The Superdrive lives on!
If you have a small desk and you want to play CDs there while you work, you have two practical options - buy a new system (mini or micro) or buy a second hand one. Having bought three second hand systems, none of which lasted more than a year, I explored buying a new system - but that didn’t work out for reasons I won’t bother you with.
BUT then it occurred to me there was a third option! I could get one of those old Mac Superdrives that came out when Apple removed CD/DVD drives from their laptops. The forums all indicated that it wouldn’t work with my MacBook Air M1 - but they were wrong. The forums also said it couldn’t be connected to my Mac Studio display - but again they were wrong (so long as my MacBook Air was also connected to the display of course).

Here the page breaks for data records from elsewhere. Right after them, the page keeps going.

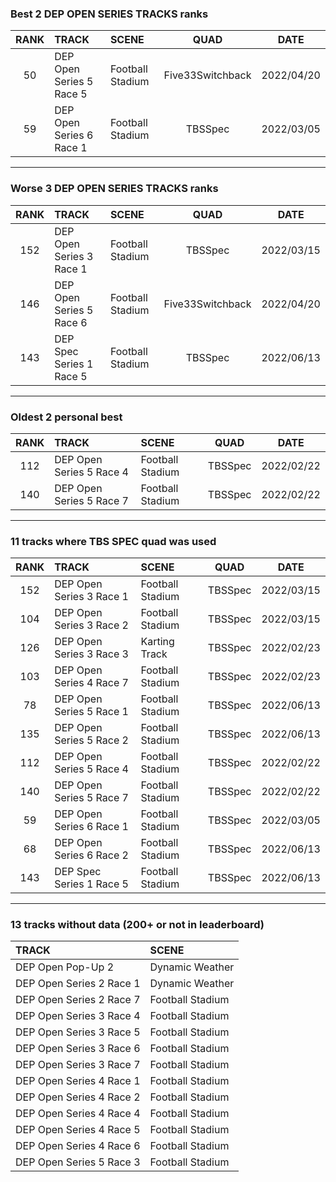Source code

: ### Best 2 DEP OPEN SERIES TRACKS ranks
|RANK|TRACK|SCENE|QUAD|DATE|
|:---:|:---|:---|:---:|:---:|
|50|DEP Open Series 5 Race 5|Football Stadium|Five33Switchback|2022/04/20|
|59|DEP Open Series 6 Race 1|Football Stadium|TBSSpec|2022/03/05|
---
### Worse 3 DEP OPEN SERIES TRACKS ranks
|RANK|TRACK|SCENE|QUAD|DATE|
|:---:|:---|:---|:---:|:---:|
|152|DEP Open Series 3 Race 1|Football Stadium|TBSSpec|2022/03/15|
|146|DEP Open Series 5 Race 6|Football Stadium|Five33Switchback|2022/04/20|
|143|DEP Spec Series 1 Race 5|Football Stadium|TBSSpec|2022/06/13|
---
### Oldest 2 personal best
|RANK|TRACK|SCENE|QUAD|DATE|
|:---:|:---|:---|:---:|:---:|
|112|DEP Open Series 5 Race 4|Football Stadium|TBSSpec|2022/02/22|
|140|DEP Open Series 5 Race 7|Football Stadium|TBSSpec|2022/02/22|
---
### 11 tracks where TBS SPEC quad was used
|RANK|TRACK|SCENE|QUAD|DATE|
|:---:|:---|:---|:---:|:---:|
|152|DEP Open Series 3 Race 1|Football Stadium|TBSSpec|2022/03/15|
|104|DEP Open Series 3 Race 2|Football Stadium|TBSSpec|2022/03/15|
|126|DEP Open Series 3 Race 3|Karting Track|TBSSpec|2022/02/23|
|103|DEP Open Series 4 Race 7|Football Stadium|TBSSpec|2022/02/23|
|78|DEP Open Series 5 Race 1|Football Stadium|TBSSpec|2022/06/13|
|135|DEP Open Series 5 Race 2|Football Stadium|TBSSpec|2022/06/13|
|112|DEP Open Series 5 Race 4|Football Stadium|TBSSpec|2022/02/22|
|140|DEP Open Series 5 Race 7|Football Stadium|TBSSpec|2022/02/22|
|59|DEP Open Series 6 Race 1|Football Stadium|TBSSpec|2022/03/05|
|68|DEP Open Series 6 Race 2|Football Stadium|TBSSpec|2022/06/13|
|143|DEP Spec Series 1 Race 5|Football Stadium|TBSSpec|2022/06/13|
---
### 13 tracks without data (200+ or not in leaderboard)
|TRACK|SCENE|
|:---|:---|
|DEP Open Pop-Up 2|Dynamic Weather|
|DEP Open Series 2 Race 1|Dynamic Weather|
|DEP Open Series 2 Race 7|Football Stadium|
|DEP Open Series 3 Race 4|Football Stadium|
|DEP Open Series 3 Race 5|Football Stadium|
|DEP Open Series 3 Race 6|Football Stadium|
|DEP Open Series 3 Race 7|Football Stadium|
|DEP Open Series 4 Race 1|Football Stadium|
|DEP Open Series 4 Race 2|Football Stadium|
|DEP Open Series 4 Race 4|Football Stadium|
|DEP Open Series 4 Race 5|Football Stadium|
|DEP Open Series 4 Race 6|Football Stadium|
|DEP Open Series 5 Race 3|Football Stadium|
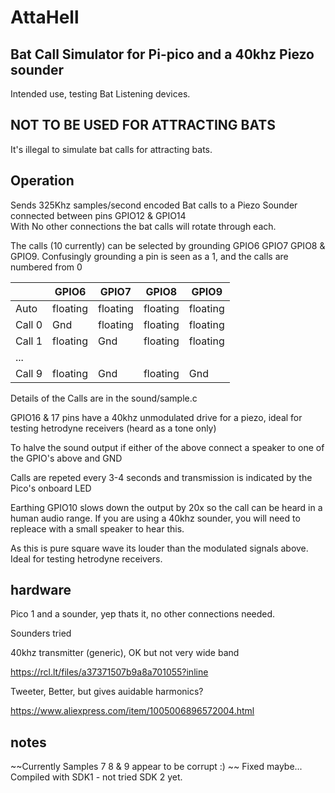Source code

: # AttaHell #
## Bat Call Simulator for Pi-pico and a 40khz Piezo sounder ##

Intended use, testing Bat Listening devices.

## NOT TO BE USED FOR ATTRACTING BATS ## 
It's illegal to simulate bat calls for attracting bats.

## Operation ##

Sends 325Khz samples/second encoded Bat calls to a Piezo Sounder connected between pins GPIO12 & GPIO14  
With No other connections the bat calls will rotate through each. 

The calls (10 currently) can be selected by grounding GPIO6 GPIO7 GPIO8 & GPIO9.
Confusingly grounding a pin is seen as a 1, and the calls are numbered from 0


|       | GPIO6    | GPIO7    | GPIO8    | GPIO9 |
| ------ | -------- | -------- | -------- | -------- |
| Auto   | floating | floating | floating | floating |
| Call 0 | Gnd      | floating | floating | floating |      
| Call 1 | floating | Gnd      | floating | floating |
| ...    |          | | | |
| Call 9 | floating | Gnd    | floating | Gnd |


Details of the Calls are in the sound/sample.c 

GPIO16 & 17 pins have a 40khz unmodulated drive for a piezo, ideal for testing hetrodyne receivers (heard as a tone only)

To halve the sound output if either of the above connect a speaker to one of the GPIO's above and GND

Calls are repeted every 3-4 seconds and transmission is indicated by the Pico's onboard LED

Earthing GPIO10 slows down the output by 20x so the call can be heard in a human audio range.  If you are using a 40khz sounder, you will need to repleace with a small speaker to hear this. 

As this is pure square wave its louder than the modulated signals above. Ideal for testing hetrodyne receivers.


## hardware ##

Pico 1 and a sounder, yep thats it, no other connections needed. 

Sounders tried 

40khz transmitter (generic), OK but not very wide band

https://rcl.lt/files/a37371507b9a8a701055?inline

Tweeter, Better, but gives auidable harmonics?

https://www.aliexpress.com/item/1005006896572004.html

## notes ##
~~Currently Samples 7 8 & 9 appear to be corrupt :) ~~ Fixed maybe...
Compiled with SDK1 - not tried SDK 2 yet. 


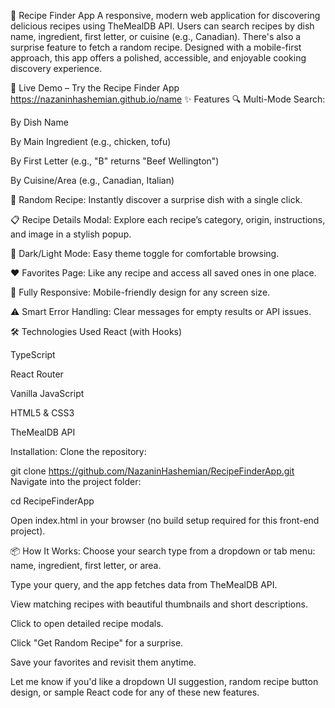 🥘 Recipe Finder App
A responsive, modern web application for discovering delicious recipes using TheMealDB API. Users can search recipes by dish name, ingredient, first letter, or cuisine (e.g., Canadian). There's also a surprise feature to fetch a random recipe. Designed with a mobile-first approach, this app offers a polished, accessible, and enjoyable cooking discovery experience.

🔗 Live Demo – Try the Recipe Finder App
https://nazaninhashemian.github.io/name
✨ Features
🔍 Multi-Mode Search:

By Dish Name

By Main Ingredient (e.g., chicken, tofu)

By First Letter (e.g., "B" returns "Beef Wellington")

By Cuisine/Area (e.g., Canadian, Italian)

🎲 Random Recipe: Instantly discover a surprise dish with a single click.

📋 Recipe Details Modal: Explore each recipe’s category, origin, instructions, and image in a stylish popup.

🌙 Dark/Light Mode: Easy theme toggle for comfortable browsing.

❤️ Favorites Page: Like any recipe and access all saved ones in one place.

📱 Fully Responsive: Mobile-friendly design for any screen size.

⚠️ Smart Error Handling: Clear messages for empty results or API issues.

🛠 Technologies Used
React (with Hooks)

TypeScript

React Router

Vanilla JavaScript

HTML5 & CSS3

TheMealDB API


Installation:
Clone the repository:

git clone https://github.com/NazaninHashemian/RecipeFinderApp.git
Navigate into the project folder:

cd RecipeFinderApp

Open index.html in your browser (no build setup required for this front-end project).


📦 How It Works:
Choose your search type from a dropdown or tab menu: name, ingredient, first letter, or area.

Type your query, and the app fetches data from TheMealDB API.

View matching recipes with beautiful thumbnails and short descriptions.

Click to open detailed recipe modals.

Click "Get Random Recipe" for a surprise.

Save your favorites and revisit them anytime.

Let me know if you'd like a dropdown UI suggestion, random recipe button design, or sample React code for any of these new features.




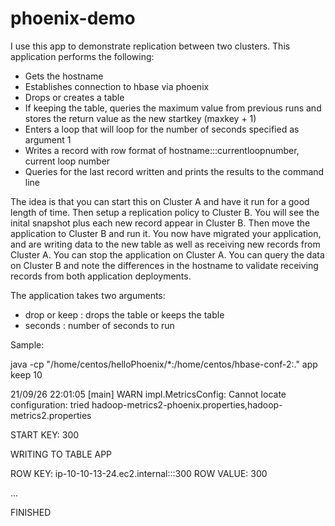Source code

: # phoenix-demo

I use this app to demonstrate replication between two clusters. This application performs the following:

- Gets the hostname
- Establishes connection to hbase via phoenix
- Drops or creates a table
- If keeping the table, queries the maximum value from previous runs and stores the return value as the new startkey (maxkey + 1)
- Enters a loop that will loop for the number of seconds specified as argument 1
- Writes a record with row format of hostname:::currentloopnumber, current loop number
- Queries for the last record written and prints the results to the command line

The idea is that you can start this on Cluster A and have it run for a good length of time. Then setup a replication policy to Cluster B. You will see the inital snapshot plus each new record appear in Cluster B. Then move the application to Cluster B and run it. You now have migrated your application, and are writing data to the new table as well as receiving new records from Cluster A. You can stop the application on Cluster A. You can query the data on Cluster B and note the differences in the hostname to validate receiving records from both application deployments.

The application takes two arguments:

- drop or keep : drops the table or keeps the table
- seconds : number of seconds to run

Sample:

 java -cp "/home/centos/helloPhoenix/*:/home/centos/hbase-conf-2:." app keep 10
 
21/09/26 22:01:05 [main] WARN impl.MetricsConfig: Cannot locate configuration: tried hadoop-metrics2-phoenix.properties,hadoop-metrics2.properties

START KEY: 300
 
WRITING TO TABLE APP

ROW KEY: ip-10-10-13-24.ec2.internal:::300 ROW VALUE: 300

...

FINISHED

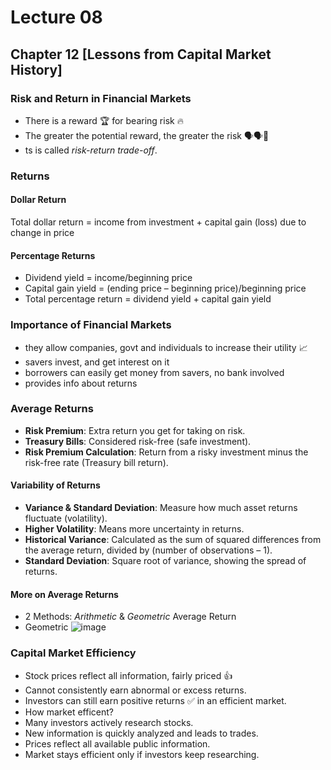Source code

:﻿# Lecture 08

## Chapter 12 [Lessons from Capital Market History]

### Risk and  Return in Financial Markets
- There is a reward 🏆 for bearing risk 🔥
- The greater the potential reward, the greater the risk 🗣️🗣️💪
- ts is called *risk-return trade-off*.

### Returns

#### Dollar Return
Total dollar return = income from investment + capital gain (loss) due to change in price

#### Percentage Returns
- Dividend yield = income/beginning price
- Capital gain yield = (ending price – beginning price)/beginning price
- Total percentage return = dividend yield + capital gain yield

### Importance of Financial Markets
- they allow companies, govt and individuals to increase their utility 📈
- savers invest, and get interest on it
- borrowers can easily get money from savers, no bank involved
- provides info about returns

### Average Returns

- **Risk Premium**: Extra return you get for taking on risk.  
- **Treasury Bills**: Considered risk-free (safe investment).  
- **Risk Premium Calculation**: Return from a risky investment minus the risk-free rate (Treasury bill return).

#### Variability of Returns

- **Variance & Standard Deviation**: Measure how much asset returns fluctuate (volatility).  
- **Higher Volatility**: Means more uncertainty in returns.  
- **Historical Variance**: Calculated as the sum of squared differences from the average return, divided by (number of observations – 1).  
- **Standard Deviation**: Square root of variance, showing the spread of returns.

#### More on Average Returns

- 2 Methods: *Arithmetic* & *Geometric* Average Return
- Geometric ![image](https://github.com/user-attachments/assets/2a5660e1-cd1b-46ff-9648-d19f7a2f46b4)

### Capital Market Efficiency
- Stock prices reflect all information, fairly priced 👍
- Cannot consistently earn abnormal or excess returns.  
- Investors can still earn positive returns ✅ in an efficient market.
- How market efficent?
- Many investors actively research stocks.  
- New information is quickly analyzed and leads to trades.  
- Prices reflect all available public information.  
- Market stays efficient only if investors keep researching.


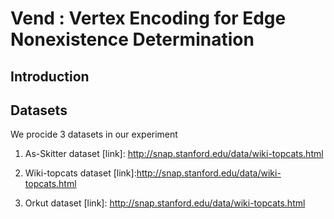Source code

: # Vend  **: Vertex Encoding for Edge Nonexistence Determination**

## Introduction








## Datasets

We procide 3 datasets in our experiment 

1. As-Skitter dataset   [link]: http://snap.stanford.edu/data/wiki-topcats.html

2. Wiki-topcats dataset [link]:http://snap.stanford.edu/data/wiki-topcats.html

3.  Orkut dataset       [link]: http://snap.stanford.edu/data/wiki-topcats.html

So, I can report in SEO friendly terms that you can connect a Superdrive to a MacBook Air M1 so long as you have a USB-A to USB-C adaptor. It works just fine. And if you also have a Mac Studio display, you can plug the Superdrive into the back of that to the same effect. The CD inserted into the drive will appear on the desktop, and the system settings menu expands so you can choose defaults like opening the Apple Music app when a CD is inserted, as well as enabling the eject icon to appear in the top menu bar for easy ejection.
Total cost: $20 for the Superdrive, $9 for the USB adaptor, decent sound quality due to the Studio Display speakers = Happy Phil.
Update 16 April 2026:
Been using this setup for three months, had a few niggles:
- Discovered that some CDs, maybe 1 in 20, play with a sort of heavy robot static obscuring the music. I’m like 95% sure it’s down to the way the CD was manufactured that makes it only partially compatible with the Superdrive. If you rip the tracks, the robot static is retained.
- A couple of weeks ago all CDs would stop playing randomly, usually during the first track. A CD cleaner (with those little brushes on them) cleared that up.
- I’ve noticed that the Superdrive is quite sensitive to movement, so putting elbows on the desk would make the device behave as though the CD had been ejected and inserted real quick i.e. not just a skipped track. I’ve put mine on the DVD case that came with the CD cleaner, that seems to have resolved the issue.